Post by Alkaiser on Dec 28, 2006 3:33:31 GMT 1
(Please ask before replying to this thread. It is meant to be my first meeting with my roommates, so if I let you in that probably means you'll be rooming with me. After I meet them it will open up to the rest of you.)
The sign on the door says closed.
A crowd of students was wrapped around the entrance to their school, Varron High. It was the crappiest school on the planet...but Varron City itself was no gem. One of the hardened students that the system had been battling since day one stepped forth from the crowd and pointed up, practically infantile, at the sign slung across the door. That comment then came from the student's mouth, that is, the mouth of one Steve Barzahd. His spirits dropped with his finger. He turned to the crowd standing behind him. They looked up to him for answers to a mutual multitude of questions.
Dammit. I dunno what to tell you...
He muttered under his breath. Why he spoke up was the question on his mind. Now he faced this crowd of teenagers, all expecting to tell them the obvious problem...they had no school to go to. Look at them...all dressed up with no place to go.
Steve's momentary depression, like the dip in a roller coaster, was followed by a rise of anger. His brow tightened as did his fist.
"So what the hell are we supposed to do!?" Some jackass in the crowd finally spoke up. Slowly the crowd began to agree with his question, then like a wave engulfing the beach they all began to whine with inquiry.

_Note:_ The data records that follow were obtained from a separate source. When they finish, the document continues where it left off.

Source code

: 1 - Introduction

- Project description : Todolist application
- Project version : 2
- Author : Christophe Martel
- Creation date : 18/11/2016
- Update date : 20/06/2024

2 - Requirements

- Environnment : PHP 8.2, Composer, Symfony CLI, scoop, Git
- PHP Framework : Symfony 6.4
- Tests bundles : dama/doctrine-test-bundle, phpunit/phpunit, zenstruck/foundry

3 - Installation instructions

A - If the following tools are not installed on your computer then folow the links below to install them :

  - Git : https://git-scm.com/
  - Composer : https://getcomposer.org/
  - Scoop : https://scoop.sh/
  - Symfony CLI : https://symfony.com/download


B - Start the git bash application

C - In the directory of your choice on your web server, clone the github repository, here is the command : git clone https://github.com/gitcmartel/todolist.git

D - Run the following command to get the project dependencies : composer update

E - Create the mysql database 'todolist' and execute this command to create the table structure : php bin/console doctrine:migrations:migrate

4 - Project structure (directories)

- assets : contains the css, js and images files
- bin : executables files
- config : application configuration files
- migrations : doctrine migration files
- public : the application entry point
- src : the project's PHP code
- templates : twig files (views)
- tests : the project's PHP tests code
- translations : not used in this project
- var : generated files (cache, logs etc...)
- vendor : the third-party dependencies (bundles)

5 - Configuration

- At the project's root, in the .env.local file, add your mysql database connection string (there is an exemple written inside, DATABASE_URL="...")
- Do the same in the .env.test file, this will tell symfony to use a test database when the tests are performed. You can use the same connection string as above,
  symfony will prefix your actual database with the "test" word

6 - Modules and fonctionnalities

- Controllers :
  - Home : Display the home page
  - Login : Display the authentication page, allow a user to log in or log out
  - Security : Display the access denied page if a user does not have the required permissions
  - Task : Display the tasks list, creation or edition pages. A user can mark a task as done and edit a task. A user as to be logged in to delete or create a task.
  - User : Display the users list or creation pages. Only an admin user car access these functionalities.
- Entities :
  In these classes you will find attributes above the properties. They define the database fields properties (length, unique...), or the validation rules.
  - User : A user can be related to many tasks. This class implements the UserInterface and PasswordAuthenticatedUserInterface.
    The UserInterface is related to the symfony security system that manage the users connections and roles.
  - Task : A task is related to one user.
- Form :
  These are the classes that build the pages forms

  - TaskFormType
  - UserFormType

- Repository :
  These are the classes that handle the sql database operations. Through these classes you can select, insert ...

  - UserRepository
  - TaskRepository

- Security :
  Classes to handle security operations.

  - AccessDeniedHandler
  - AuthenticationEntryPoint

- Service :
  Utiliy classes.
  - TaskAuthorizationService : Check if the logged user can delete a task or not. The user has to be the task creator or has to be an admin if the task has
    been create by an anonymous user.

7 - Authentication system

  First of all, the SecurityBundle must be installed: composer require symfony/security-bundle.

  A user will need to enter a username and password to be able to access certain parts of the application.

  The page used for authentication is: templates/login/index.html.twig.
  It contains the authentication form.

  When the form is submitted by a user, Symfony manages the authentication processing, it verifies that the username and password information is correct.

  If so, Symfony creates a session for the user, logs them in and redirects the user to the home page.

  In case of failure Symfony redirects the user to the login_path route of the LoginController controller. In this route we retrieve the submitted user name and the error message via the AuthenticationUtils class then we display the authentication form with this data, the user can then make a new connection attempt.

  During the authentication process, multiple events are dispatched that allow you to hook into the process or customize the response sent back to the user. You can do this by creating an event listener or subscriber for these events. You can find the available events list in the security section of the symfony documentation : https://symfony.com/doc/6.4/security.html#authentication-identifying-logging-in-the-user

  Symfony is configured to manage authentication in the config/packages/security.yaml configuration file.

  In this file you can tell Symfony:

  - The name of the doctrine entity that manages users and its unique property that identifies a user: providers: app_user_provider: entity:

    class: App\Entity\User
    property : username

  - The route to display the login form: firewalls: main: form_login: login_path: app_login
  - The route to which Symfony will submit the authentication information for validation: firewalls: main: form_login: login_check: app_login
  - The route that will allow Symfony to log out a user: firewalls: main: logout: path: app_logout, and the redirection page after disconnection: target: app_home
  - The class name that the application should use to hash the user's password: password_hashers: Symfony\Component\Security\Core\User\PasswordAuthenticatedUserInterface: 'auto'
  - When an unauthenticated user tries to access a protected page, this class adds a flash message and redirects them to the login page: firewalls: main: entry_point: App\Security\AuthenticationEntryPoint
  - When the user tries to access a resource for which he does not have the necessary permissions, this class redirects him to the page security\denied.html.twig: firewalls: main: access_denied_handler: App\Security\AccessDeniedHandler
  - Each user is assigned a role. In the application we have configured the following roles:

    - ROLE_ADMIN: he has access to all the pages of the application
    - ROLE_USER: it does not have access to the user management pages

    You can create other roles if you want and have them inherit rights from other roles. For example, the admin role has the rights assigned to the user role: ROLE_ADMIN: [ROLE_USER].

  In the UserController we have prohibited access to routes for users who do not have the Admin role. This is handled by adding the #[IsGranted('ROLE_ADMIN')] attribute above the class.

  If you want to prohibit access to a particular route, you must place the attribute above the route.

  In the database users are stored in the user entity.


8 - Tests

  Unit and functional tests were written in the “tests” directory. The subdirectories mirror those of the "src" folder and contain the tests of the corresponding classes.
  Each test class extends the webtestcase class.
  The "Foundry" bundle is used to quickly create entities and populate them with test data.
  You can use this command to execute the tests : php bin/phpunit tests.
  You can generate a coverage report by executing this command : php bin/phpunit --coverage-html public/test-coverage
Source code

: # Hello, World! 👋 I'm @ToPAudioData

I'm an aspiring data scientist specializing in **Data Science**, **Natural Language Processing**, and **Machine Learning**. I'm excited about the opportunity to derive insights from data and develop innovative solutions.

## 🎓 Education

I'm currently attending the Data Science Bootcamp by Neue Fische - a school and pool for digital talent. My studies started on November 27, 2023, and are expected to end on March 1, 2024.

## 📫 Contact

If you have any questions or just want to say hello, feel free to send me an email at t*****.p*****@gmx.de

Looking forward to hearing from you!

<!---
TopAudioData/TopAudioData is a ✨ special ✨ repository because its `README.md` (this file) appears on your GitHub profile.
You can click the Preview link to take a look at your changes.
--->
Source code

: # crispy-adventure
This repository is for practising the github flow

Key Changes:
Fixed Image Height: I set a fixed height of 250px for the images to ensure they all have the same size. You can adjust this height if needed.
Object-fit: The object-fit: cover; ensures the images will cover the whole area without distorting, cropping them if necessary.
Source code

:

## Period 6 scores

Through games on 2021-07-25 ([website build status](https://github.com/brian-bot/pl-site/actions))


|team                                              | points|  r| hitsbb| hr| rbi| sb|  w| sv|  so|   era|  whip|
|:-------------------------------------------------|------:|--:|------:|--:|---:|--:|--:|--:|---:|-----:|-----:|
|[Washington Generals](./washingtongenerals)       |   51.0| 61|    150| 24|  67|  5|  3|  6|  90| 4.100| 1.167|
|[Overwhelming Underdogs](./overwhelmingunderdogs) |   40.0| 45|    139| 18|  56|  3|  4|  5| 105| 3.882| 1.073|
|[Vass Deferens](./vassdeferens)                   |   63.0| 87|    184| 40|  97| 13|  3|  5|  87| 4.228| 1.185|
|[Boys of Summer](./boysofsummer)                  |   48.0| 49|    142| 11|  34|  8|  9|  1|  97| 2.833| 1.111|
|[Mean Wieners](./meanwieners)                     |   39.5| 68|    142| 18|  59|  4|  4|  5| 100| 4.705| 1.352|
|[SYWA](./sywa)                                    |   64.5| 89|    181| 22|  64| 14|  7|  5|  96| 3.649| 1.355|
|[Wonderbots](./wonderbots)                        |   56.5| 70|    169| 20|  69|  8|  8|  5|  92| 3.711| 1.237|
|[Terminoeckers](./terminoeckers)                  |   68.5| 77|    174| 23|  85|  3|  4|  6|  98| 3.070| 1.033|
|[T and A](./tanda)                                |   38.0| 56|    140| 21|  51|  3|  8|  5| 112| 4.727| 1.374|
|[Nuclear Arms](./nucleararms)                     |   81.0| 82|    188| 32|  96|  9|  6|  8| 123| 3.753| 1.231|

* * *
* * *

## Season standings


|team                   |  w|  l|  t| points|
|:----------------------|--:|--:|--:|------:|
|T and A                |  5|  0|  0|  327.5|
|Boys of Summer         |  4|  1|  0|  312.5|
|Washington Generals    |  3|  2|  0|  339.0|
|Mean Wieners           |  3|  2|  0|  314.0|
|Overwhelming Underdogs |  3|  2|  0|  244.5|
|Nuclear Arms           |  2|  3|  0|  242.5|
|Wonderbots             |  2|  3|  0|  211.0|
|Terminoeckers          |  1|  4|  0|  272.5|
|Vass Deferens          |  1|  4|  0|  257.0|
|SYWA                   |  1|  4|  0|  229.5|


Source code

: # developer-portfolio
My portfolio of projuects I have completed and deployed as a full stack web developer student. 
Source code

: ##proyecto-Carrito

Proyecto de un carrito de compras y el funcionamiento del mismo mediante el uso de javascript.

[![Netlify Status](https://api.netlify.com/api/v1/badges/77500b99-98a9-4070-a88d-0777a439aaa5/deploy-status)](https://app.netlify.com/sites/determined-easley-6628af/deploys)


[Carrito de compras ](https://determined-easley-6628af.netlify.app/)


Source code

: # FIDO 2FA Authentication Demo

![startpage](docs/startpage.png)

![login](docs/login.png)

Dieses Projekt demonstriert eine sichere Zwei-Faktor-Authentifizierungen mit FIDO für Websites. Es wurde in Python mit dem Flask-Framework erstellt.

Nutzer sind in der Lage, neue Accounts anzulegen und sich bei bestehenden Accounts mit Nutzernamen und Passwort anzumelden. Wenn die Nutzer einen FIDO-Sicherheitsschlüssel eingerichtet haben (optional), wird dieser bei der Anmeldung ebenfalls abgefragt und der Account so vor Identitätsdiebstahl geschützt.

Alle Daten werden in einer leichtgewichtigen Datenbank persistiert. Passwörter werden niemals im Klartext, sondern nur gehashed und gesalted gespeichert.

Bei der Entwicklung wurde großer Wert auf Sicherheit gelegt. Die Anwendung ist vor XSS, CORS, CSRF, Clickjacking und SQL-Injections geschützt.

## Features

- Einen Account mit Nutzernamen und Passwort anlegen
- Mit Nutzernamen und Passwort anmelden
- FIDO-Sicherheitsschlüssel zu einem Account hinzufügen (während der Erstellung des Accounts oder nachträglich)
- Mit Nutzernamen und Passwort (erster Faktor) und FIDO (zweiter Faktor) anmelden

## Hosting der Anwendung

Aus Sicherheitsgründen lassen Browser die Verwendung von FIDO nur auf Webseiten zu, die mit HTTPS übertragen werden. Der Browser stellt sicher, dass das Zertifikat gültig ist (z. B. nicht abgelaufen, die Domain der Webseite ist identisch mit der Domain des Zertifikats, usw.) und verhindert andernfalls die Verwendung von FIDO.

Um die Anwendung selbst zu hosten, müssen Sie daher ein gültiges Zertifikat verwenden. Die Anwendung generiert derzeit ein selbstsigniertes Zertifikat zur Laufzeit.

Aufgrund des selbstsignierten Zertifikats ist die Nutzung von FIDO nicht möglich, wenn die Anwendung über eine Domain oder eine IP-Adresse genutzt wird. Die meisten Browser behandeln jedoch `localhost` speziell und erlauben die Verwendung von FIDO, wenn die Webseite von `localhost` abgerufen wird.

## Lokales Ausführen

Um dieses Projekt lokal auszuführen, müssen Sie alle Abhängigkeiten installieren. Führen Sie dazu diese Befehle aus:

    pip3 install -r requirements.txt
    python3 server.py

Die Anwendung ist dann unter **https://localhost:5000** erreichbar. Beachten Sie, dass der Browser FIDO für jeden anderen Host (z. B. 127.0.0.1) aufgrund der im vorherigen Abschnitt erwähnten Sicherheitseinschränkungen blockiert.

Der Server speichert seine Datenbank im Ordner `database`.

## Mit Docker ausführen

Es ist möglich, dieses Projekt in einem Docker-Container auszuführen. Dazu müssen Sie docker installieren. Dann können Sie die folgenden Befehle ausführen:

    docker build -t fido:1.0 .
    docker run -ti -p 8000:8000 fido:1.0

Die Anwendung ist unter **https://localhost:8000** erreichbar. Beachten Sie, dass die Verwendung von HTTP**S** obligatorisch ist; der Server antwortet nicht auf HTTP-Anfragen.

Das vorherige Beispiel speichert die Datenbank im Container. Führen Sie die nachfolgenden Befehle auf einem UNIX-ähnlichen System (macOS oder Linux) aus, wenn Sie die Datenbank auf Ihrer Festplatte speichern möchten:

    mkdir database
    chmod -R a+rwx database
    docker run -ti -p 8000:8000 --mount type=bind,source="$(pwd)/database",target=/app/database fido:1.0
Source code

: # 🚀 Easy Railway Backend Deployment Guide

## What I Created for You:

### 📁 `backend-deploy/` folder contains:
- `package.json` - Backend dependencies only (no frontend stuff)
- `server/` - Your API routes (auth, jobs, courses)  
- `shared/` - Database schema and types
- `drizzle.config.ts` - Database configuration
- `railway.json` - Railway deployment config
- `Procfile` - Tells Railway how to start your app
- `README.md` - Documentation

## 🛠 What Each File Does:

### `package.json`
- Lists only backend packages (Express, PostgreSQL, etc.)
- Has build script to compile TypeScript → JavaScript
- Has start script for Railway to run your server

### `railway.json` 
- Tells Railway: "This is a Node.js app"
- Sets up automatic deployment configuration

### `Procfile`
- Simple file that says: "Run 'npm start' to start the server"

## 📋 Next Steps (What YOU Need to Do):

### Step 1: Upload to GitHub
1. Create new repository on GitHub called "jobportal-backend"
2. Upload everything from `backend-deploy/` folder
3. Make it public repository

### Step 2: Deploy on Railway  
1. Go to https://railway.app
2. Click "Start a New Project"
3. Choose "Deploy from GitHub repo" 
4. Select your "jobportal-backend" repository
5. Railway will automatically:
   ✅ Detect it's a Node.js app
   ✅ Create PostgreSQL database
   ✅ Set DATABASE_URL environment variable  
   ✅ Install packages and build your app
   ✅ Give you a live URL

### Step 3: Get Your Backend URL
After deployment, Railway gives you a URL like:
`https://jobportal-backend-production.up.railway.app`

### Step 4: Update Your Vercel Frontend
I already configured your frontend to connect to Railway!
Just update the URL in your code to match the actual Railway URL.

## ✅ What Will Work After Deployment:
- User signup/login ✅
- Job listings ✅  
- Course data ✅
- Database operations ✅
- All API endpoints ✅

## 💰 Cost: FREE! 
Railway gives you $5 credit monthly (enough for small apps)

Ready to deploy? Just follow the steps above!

"What do you want me to say?" Steve called out. He paused for effect and the crowd went silent, as if hanging on his every word. "Go home."
With that, he began to work his way back through the crowd, who parted for him immediately. There wasn't a single person there didn't have a bewildered look upon their face. Steve shrank back into the forest quietly.
The edge of the forest was a bittersweet place to come to terms with the fact that one didn't belong here anymore. Steve picks up a smooth rock near his feet. He studies it. He pets it. He finds peace with the rock. Slowly, his thoughts went away, and all was quiet. It was the kind of quiet that just begs to be disturbed.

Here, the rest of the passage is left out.